Succession & The Post

The Post depicts the story of The Washington Post journalists and their attempts to publish classified documents known as the Pentagon Papers, regarding the 30-year involvement of the United States government in the Vietnam War.

Eugene Meyer, a successful investor and speculator purchased the newspaper in a bankruptcy auction in 1933. The post was the fifth newspaper in a five-newspaper town, had a circulation of 50,000 and it was losing a million dollars a year. Eugene reinvigorated the paper before appointing his son in law Phillip Graham as publisher in 1946.

Phillip Graham attended Harvard Law School, where he was editor of the Harvard Law Review and earned a magna cum laude degree in 1939. In 1939–1940 he was law clerk to United States Supreme Court Justice Stanley F. Reed, and the following year he was clerk to Justice Felix Frankfurter, who had been one of his professors at Harvard.

In 1940 Phillip Graham married Eugene Meyer’s daughter Katherine (played by Meryl Streep in the Post). In 1948, Eugene Meyer transferred his actual control of the Post Company stock to his daughter and her husband. Katharine Graham received 30 per cent as a gift. Phil received 70 per cent of the stock, his purchase financed by his father-in-law.

During their marriage Katherine handled all domestic matters, whilst paying all the families living expenses from her own trust fund so Philip could pay back the debt he incurred buying even more Post stock.

Philip was by all accounts an astute businessman who broadened the company’s holdings with the purchase of radio and television stations as well as the news magazine Newsweek. The Grahams cultivated a social network that included Presidents and leading political figures in Washington DC. A heavy drinker  Phillip suffered a severe manic episode in the late 1950’s.  Following this episode he suffered bouts of depression that punctuated his often-brilliant abilities.

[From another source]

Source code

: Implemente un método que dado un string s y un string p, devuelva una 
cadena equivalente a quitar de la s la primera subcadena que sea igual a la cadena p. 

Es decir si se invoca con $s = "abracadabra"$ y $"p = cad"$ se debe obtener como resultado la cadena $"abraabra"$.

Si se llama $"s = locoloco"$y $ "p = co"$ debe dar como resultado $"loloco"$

In 1962 Phillip began an extramarital relationship with a Newsweek Journalist. In 1963, at a newspaper publishing convention it was reported that he appeared on stage at a dinner inebriated, manic or both. His doctor was flown in by private jet; Philip was sedated, bound in a straitjacket, and flown back to Washington; Where he was committed for five days to a psychiatric hospital.

Phillip announced to his friends that he planned to divorce his wife and immediately remarry his mistress, and indicated that he wanted to purchase sole control of the Post Company.

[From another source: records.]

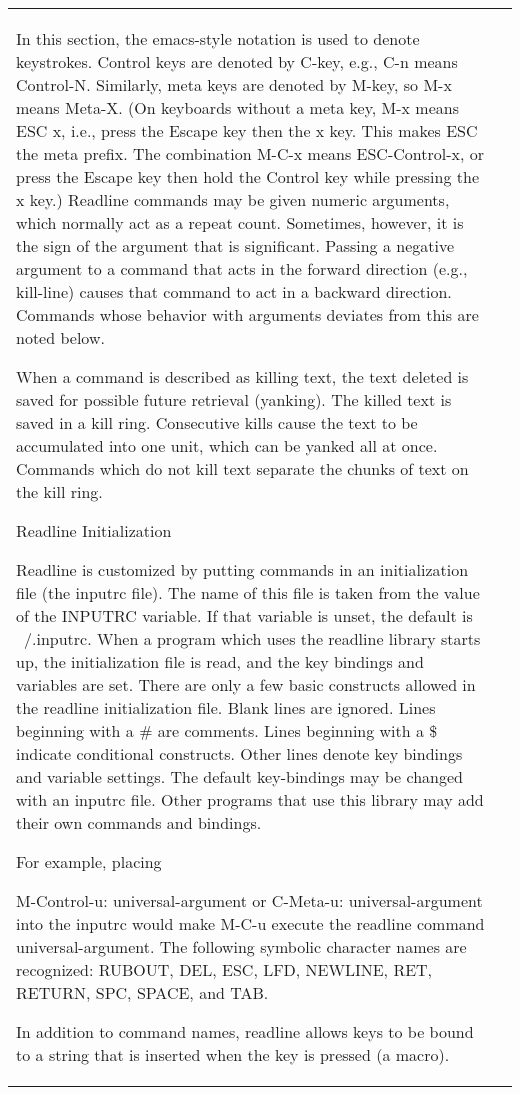 \documentclass[11pt]{article}
\begin{document}
\begin{longtable}{p{}p{}}
{{{In this section, the emacs-style notation is used to denote keystrokes. Control keys are denoted by C-key, e.g., C-n means Control-N. Similarly, meta keys are denoted by M-key, so M-x means Meta-X. (On keyboards without a meta key, M-x means ESC x, i.e., press the Escape key then the x key. This makes ESC the meta prefix. The combination M-C-x means ESC-Control-x, or press the Escape key then hold the Control key while pressing the x key.)
Readline commands may be given numeric arguments, which normally act as a repeat count. Sometimes, however, it is the sign of the argument that is significant. Passing a negative argument to a command that acts in the forward direction (e.g., kill-line) causes that command to act in a backward direction. Commands whose behavior with arguments deviates from this are noted below.

When a command is described as killing text, the text deleted is saved for possible future retrieval (yanking). The killed text is saved in a kill ring. Consecutive kills cause the text to be accumulated into one unit, which can be yanked all at once. Commands which do not kill text separate the chunks of text on the kill ring.

Readline Initialization

Readline is customized by putting commands in an initialization file (the inputrc file). The name of this file is taken from the value of the INPUTRC variable. If that variable is unset, the default is ~/.inputrc. When a program which uses the readline library starts up, the initialization file is read, and the key bindings and variables are set. There are only a few basic constructs allowed in the readline initialization file. Blank lines are ignored. Lines beginning with a # are comments. Lines beginning with a \$ indicate conditional constructs. Other lines denote key bindings and variable settings.
The default key-bindings may be changed with an inputrc file. Other programs that use this library may add their own commands and bindings.

For example, placing

M-Control-u: universal-argument
or
C-Meta-u: universal-argument
into the inputrc would make M-C-u execute the readline command universal-argument.
The following symbolic character names are recognized: RUBOUT, DEL, ESC, LFD, NEWLINE, RET, RETURN, SPC, SPACE, and TAB.

In addition to command names, readline allows keys to be bound to a string that is inserted when the key is pressed (a macro).

}}}
\end{longtable}
\end{document}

Phillip told people that he planned to cut Kay out of the Post and hand it over to his mistress. He changed his will to leave a third of his estate to his mistress and the remainder to his children. Then he changed it again cutting the children’s share to one third and increasing the mistress’s to two thirds. His lawyer realised that Philip was not of “sound mind” and completed file notes stating that Philip was mentally ill, when he was preparing the Will.

In June, in a fit of depression, Philip broke off his affair and returned home. He was admitted to a psychiatric hospital and formally diagnosed with manic depression (bipolar disorder). On August 3, 1963, Philip appeared according to Katherine to be “quite noticeably much better”; he was allowed to leave the hospital for a weekend at the families farmhouse where he committed suicide with a shotgun.

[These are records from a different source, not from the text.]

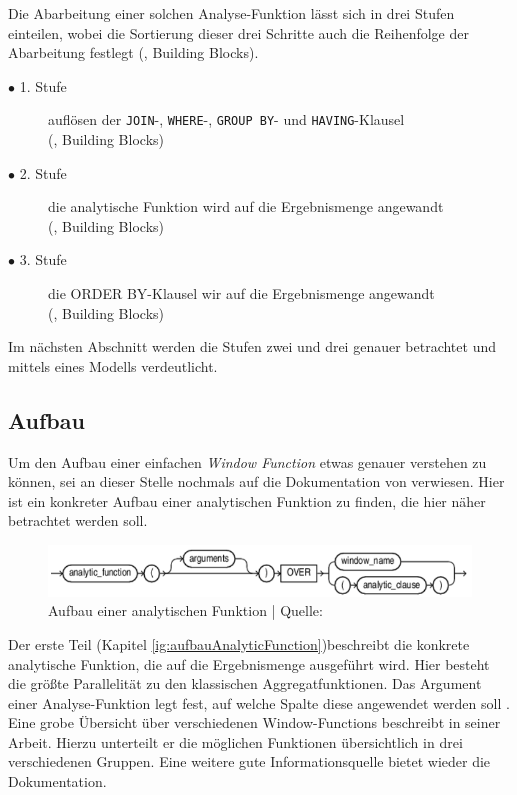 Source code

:Die Abarbeitung einer solchen Analyse-Funktion lässt sich in drei Stufen einteilen,
wobei die Sortierung dieser drei Schritte auch die Reihenfolge der Abarbeitung
festlegt (\cite{Nuijten2023}, Building Blocks).
\begin{description}
	\item[$\bullet$ 1. Stufe] auflösen der \texttt{JOIN}-, \texttt{WHERE}-, \texttt{GROUP
		BY}- und \texttt{HAVING}-Klausel \\ (\cite{Nuijten2023}, Building Blocks)

	\item[$\bullet$ 2. Stufe] die analytische Funktion wird auf die Ergebnismenge angewandt
		\\ (\cite{Nuijten2023}, Building Blocks)

	\item[$\bullet$ 3. Stufe] die ORDER BY-Klausel wir auf die Ergebnismenge angewandt
		\\ (\cite{Nuijten2023}, Building Blocks)
\end{description}
Im nächsten Abschnitt werden die Stufen zwei und drei genauer betrachtet und
mittels eines Modells verdeutlicht.

\subsection{Aufbau}
\label{sec:aufbau} Um den Aufbau einer einfachen \textit{Window Function} etwas genauer
verstehen zu können, sei an dieser Stelle nochmals auf die Dokumentation von
\citet{oracle} verwiesen. Hier ist ein konkreter Aufbau einer analytischen
Funktion zu finden, die hier näher betrachtet werden soll.
\begin{figure}[h]
	\centering
	\includegraphics[scale=0.5]{img/aufbauAnalyticFunction.jpg}
	\caption{ Aufbau einer analytischen Funktion | Quelle: \citep{oracle}}
	\label{fig:aufbauAnalyticFunction}
\end{figure}
Der erste Teil (Kapitel \ref{ig:aufbauAnalyticFunction})beschreibt die konkrete analytische
Funktion, die auf die Ergebnismenge ausgeführt wird. Hier besteht die größte Parallelität
zu den klassischen Aggregatfunktionen. Das Argument einer Analyse-Funktion legt
fest, auf welche Spalte diese angewendet werden soll \citep[S.~110]{schicker2017datenbanken}.
Eine grobe Übersicht über verschiedenen Window-Functions beschreibt \citet[]{ibrahaim23}
in seiner Arbeit. Hierzu unterteilt er die möglichen Funktionen übersichtlich in
drei verschiedenen Gruppen. Eine weitere gute Informationsquelle bietet wieder
die \citet{oracle} Dokumentation.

Katharine Graham’s lawyer challenged the legality of Philip’s last will, written in 1963.  The judge admitted Philip’s 1957 Will to probate, which left 55% of the voting control in the Washington post company to Katherine.

In June 1971, The New York Times started publishing the Pentagon Papers. After a few days, a federal judge imposed a temporary restraining order, on the Times

The Washington Post editors were eager to get their own copy of the Pentagon Papers. However the Washington Post Company was preparing to list on the stock exchange, raising legitimate concerns that the company could face harsh retribution from federal regulators if it published the Pentagon Papers while The New York Times was restrained from doing so.

The Post obtained its own copy of the Pentagon Papers the editorial staff and reporters urged Katherine to publish the papers, but the lawyers concerned that the company including its newspapers, magazines, and radio and television stations was at stake advised a more cautious approach. In her Autobiography Katherine recalled that after deliberating the risks of publication

“Frightened and tense, I took a big gulp and said, ‘Go ahead, go ahead, go ahead. Let’s go. Let’s publish.”

The United States Supreme Court, in a decision now considered a major triumph for freedom of the press voted 6 to 3 in June 1971 against restraining publication of the Pentagon Papers on the ground of endangering national security.

This may not have happened if Philips Will of 1963 was admitted to probate.